Estimating Private Well Yields using DEM’s Well Completion Report and Pumping Test Information
One of the most frequently asked questions is how does someone estimate the yield of a private well. Since many boards of health get their information on well yield from the Department of Environmental Management’s (DEM) Water Well Completion Report (Fig. 1) pumping test information, the aim of this article is to enable you to use this information and to understand how a driller estimates the yield of a well.
This article is primarily for boards of health that do not have their own requirements for pumping tests but rely on the Water Well Completion Report for the estimate of well yield.

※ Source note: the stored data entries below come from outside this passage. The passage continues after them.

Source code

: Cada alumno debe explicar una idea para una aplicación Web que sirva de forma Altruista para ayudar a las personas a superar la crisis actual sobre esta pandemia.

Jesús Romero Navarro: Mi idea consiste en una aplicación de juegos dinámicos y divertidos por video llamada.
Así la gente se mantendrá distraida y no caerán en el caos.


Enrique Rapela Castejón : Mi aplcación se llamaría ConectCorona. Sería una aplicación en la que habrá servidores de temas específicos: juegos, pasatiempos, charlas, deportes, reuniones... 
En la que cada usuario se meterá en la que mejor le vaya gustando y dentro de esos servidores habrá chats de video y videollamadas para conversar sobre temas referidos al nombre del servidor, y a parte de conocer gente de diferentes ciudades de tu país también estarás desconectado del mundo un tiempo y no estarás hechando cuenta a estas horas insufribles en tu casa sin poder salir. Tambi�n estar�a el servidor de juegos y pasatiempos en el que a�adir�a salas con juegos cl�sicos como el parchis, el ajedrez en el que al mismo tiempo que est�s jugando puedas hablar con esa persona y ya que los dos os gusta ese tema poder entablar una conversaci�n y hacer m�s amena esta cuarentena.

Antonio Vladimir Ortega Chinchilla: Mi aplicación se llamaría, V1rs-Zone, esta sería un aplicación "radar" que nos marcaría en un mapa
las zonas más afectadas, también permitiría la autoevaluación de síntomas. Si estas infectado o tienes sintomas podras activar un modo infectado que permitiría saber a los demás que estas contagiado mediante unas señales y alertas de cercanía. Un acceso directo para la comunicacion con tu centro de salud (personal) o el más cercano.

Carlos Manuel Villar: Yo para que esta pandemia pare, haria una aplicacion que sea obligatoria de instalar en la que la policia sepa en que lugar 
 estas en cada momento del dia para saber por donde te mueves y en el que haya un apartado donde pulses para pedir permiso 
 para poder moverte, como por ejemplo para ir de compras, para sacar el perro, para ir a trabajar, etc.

Well drillers in Massachusetts are required (313 CMR 3.00) to fill out a Water Well Completion Report for each well they complete. The Water Well Completion Report is a 5” x 8” card with 2 attached duplicates. The top sheet is retained by the driller; the second sheet (blue) is given by the driller to the board of health; and the last page, the manila card, is mailed by the driller to the DEM Division of Water Resources/Boston.
For this article, a dark outline has been drawn around the sections most relevant to estimating well yield. The datain these sections are verbatim from a Well CompletionReport a homeowner sent me and are referred to frequently in this article.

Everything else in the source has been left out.